Wiesbaden, 25. Dezember 2012, bei Ludwig van Beethovens Streichquarteten Nr. 1+2, Op.18 (Guarneri Quartet)

Im ‚Neuen Handbuch der theologischen Grundbegriffe‘ las ich unter dem Stichwort „Gnade“ diesen Versuch einer Definition: Gnade ist die unverdiente, unerwartete, unbegreifliche Zuwendung der Liebe Gottes zum Menschen, die diesen zum Heil in der Lebensgemeinschaft mit Gott führt, indem sie den Widerstand gegen Gott als Gefangenschaft des Menschen bei sich selbst aufdeckt und befreiend überwindet.

Maria Verkündigung

Nun ist die theologische Gnadenlehre ja gerade im 20. Jahrhundert sehr lebhaft diskutiert worden. Die katholische Theologie des 20. Jahrhunderts kann gewissermaßen als eine Debatte um das Stichwort „Gnade“ gelesen werden. Diese Debatte hat zwangsläufig auch zum Thema des „Übernatürlichen“ geführt, einem klassischen Punkt der Gnadenlehre. Ja, das Thema der menschlichen Gotteserfahrung scheint das Übernatürliche geradezu zur Voraussetzung zu haben.

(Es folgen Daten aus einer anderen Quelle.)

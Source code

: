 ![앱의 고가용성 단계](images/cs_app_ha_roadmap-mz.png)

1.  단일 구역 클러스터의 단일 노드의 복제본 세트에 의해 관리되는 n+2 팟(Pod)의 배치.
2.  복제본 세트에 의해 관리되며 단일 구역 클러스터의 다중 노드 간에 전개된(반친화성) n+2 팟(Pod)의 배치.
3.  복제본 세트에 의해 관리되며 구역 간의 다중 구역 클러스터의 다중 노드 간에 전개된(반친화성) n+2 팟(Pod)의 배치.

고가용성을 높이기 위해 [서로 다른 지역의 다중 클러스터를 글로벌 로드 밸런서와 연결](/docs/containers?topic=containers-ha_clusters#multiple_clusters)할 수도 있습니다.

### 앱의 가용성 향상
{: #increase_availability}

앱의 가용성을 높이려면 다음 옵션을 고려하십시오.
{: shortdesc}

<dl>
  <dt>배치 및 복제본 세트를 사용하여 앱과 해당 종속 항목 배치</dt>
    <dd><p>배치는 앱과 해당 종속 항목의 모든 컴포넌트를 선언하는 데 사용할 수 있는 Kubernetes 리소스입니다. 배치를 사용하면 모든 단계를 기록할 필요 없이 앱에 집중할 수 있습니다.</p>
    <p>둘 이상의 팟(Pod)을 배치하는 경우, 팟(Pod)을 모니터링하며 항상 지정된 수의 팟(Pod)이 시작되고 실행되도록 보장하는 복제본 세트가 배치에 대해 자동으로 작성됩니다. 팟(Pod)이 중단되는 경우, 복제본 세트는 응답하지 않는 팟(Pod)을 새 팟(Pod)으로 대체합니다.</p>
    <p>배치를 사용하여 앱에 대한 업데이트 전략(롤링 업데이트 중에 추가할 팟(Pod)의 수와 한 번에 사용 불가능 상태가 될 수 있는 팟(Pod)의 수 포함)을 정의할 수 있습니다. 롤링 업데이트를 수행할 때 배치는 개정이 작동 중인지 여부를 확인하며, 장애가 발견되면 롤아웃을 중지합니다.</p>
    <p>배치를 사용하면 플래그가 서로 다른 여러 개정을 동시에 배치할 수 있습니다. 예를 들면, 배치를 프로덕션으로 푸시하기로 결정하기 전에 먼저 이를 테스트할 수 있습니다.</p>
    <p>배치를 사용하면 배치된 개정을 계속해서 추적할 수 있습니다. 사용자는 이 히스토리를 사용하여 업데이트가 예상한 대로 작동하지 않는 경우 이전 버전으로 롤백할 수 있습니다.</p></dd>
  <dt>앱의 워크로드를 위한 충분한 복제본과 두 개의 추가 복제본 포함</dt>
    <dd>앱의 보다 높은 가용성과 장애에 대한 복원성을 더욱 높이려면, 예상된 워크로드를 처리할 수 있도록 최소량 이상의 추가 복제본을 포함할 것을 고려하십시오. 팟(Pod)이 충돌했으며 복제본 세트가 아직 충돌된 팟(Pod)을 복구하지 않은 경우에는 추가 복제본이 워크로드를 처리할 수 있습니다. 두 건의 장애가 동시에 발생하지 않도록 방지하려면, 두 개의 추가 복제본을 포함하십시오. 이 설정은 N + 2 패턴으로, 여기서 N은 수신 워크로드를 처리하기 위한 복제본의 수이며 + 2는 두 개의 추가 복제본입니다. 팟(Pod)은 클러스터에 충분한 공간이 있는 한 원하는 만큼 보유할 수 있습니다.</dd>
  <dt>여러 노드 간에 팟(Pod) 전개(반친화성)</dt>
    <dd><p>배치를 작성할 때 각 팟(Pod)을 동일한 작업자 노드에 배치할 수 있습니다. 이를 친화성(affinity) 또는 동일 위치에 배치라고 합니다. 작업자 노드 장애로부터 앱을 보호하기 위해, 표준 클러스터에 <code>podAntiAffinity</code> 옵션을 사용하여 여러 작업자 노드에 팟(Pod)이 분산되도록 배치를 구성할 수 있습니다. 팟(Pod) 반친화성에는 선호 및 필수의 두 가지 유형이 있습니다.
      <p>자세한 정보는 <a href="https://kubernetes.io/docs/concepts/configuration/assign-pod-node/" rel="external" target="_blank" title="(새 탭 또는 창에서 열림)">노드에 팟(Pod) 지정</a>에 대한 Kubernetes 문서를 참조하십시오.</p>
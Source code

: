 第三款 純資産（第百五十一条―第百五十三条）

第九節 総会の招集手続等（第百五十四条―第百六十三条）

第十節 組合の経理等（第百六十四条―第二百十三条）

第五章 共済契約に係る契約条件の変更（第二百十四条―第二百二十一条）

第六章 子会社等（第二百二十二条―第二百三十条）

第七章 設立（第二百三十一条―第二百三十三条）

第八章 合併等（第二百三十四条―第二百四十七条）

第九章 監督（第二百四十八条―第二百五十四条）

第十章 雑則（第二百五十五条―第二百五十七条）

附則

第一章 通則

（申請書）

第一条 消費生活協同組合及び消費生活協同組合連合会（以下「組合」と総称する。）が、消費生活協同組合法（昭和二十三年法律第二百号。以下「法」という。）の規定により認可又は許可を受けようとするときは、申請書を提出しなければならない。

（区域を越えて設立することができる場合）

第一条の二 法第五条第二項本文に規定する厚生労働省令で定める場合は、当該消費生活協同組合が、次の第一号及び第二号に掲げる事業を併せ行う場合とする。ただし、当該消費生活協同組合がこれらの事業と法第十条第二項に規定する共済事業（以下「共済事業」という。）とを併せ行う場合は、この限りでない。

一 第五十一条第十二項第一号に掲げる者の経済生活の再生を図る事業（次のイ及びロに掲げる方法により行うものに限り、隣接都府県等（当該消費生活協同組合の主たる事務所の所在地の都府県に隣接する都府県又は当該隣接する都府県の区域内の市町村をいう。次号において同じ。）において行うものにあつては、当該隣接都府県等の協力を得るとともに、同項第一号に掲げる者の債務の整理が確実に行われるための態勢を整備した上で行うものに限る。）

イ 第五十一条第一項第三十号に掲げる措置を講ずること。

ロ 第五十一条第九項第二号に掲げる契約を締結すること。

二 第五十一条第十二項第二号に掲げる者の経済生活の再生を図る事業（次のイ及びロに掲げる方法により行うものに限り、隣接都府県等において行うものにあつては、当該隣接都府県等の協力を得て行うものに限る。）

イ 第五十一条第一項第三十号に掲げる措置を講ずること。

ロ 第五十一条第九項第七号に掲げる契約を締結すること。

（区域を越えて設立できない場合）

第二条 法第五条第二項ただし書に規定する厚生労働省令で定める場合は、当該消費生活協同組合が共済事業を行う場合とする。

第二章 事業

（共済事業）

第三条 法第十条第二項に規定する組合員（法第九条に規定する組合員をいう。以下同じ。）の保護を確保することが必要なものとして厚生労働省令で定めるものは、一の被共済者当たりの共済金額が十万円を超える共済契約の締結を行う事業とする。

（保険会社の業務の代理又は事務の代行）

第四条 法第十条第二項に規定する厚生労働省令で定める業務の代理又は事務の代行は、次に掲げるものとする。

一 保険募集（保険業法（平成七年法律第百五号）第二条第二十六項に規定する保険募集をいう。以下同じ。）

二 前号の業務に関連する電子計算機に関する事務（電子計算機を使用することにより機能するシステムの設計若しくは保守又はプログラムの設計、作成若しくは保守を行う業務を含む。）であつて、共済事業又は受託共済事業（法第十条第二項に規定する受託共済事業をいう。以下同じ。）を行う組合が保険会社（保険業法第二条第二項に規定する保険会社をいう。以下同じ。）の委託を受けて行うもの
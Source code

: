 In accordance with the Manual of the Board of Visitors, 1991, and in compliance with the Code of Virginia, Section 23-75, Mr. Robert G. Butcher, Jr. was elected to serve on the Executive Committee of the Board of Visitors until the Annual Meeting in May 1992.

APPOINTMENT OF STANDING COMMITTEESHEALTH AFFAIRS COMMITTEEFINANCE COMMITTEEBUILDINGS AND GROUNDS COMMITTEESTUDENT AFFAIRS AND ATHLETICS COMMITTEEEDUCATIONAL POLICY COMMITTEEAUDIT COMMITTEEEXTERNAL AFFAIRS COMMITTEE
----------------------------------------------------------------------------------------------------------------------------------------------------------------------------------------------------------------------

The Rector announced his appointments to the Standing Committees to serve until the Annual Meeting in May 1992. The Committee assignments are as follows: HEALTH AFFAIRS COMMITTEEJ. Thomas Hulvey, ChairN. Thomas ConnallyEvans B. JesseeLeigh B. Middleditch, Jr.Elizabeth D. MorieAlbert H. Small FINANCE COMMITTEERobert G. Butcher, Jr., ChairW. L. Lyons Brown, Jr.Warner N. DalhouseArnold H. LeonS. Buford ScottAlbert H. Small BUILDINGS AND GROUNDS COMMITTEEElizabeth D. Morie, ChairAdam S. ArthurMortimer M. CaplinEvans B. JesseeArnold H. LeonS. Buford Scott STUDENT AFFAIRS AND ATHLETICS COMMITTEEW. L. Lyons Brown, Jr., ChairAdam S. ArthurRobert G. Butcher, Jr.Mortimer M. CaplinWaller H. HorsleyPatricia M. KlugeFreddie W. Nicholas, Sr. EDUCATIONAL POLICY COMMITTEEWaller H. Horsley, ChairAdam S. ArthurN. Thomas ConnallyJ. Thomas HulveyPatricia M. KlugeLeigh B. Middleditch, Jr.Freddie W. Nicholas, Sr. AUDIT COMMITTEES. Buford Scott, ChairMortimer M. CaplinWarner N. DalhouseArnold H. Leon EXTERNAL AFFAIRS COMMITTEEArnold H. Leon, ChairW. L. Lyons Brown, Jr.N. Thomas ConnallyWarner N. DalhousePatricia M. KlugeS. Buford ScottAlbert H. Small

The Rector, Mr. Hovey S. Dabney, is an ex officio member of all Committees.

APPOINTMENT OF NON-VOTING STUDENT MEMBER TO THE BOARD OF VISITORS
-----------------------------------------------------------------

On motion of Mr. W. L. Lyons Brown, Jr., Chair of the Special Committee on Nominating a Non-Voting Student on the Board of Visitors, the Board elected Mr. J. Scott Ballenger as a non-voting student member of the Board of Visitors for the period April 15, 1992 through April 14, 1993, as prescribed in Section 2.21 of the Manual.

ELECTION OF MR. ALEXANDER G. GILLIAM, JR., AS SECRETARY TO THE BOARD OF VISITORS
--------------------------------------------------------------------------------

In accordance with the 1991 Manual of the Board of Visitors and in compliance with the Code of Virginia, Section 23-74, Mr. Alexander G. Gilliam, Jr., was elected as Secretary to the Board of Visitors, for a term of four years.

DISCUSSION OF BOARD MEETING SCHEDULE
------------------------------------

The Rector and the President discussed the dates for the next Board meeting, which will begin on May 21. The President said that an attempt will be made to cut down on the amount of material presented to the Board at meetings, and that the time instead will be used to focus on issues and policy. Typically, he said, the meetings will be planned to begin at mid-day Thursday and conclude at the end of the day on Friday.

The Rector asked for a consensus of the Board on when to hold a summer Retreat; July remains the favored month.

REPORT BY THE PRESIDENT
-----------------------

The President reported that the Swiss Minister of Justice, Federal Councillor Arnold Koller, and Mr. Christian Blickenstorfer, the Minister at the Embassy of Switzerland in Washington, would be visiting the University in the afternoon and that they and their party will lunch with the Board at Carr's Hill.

Definiert man Gnade in dieser Weise schlicht als die Liebe Gottes zu den Menschen, wie kann ein Mensch dann die Erfahrung dieser Liebe machen? Innerhalb einer naturgesetzlich organisierten Welt müsste das unmöglich sein. Ist also Gott bzw. die menschliche Erfahrung Gottes unser Ausweg aus der Determiniertheit der Naturgesetze?

Der Heilige Augustinus – einer meiner Lieblingsschriftsteller – sagt dann ja auch an keiner Stelle in seinen Bekenntnissen, dass er Gott in irgendeiner Weise ‚habe‘. Er fragt vielmehr ständig, wie es möglich sein könne, dass er ihn hätte. Etwa in diesen wunderbaren Zeilen im LIBER PRIMUS:

Wer gibt mir, daß ich Ruhe finde in Dir? Wer gibt mir, daß Du kommest in mein Herz und es trunken machest; daß ich mein Schlechtes vergesse und mein einziges Gut umfange – Dich?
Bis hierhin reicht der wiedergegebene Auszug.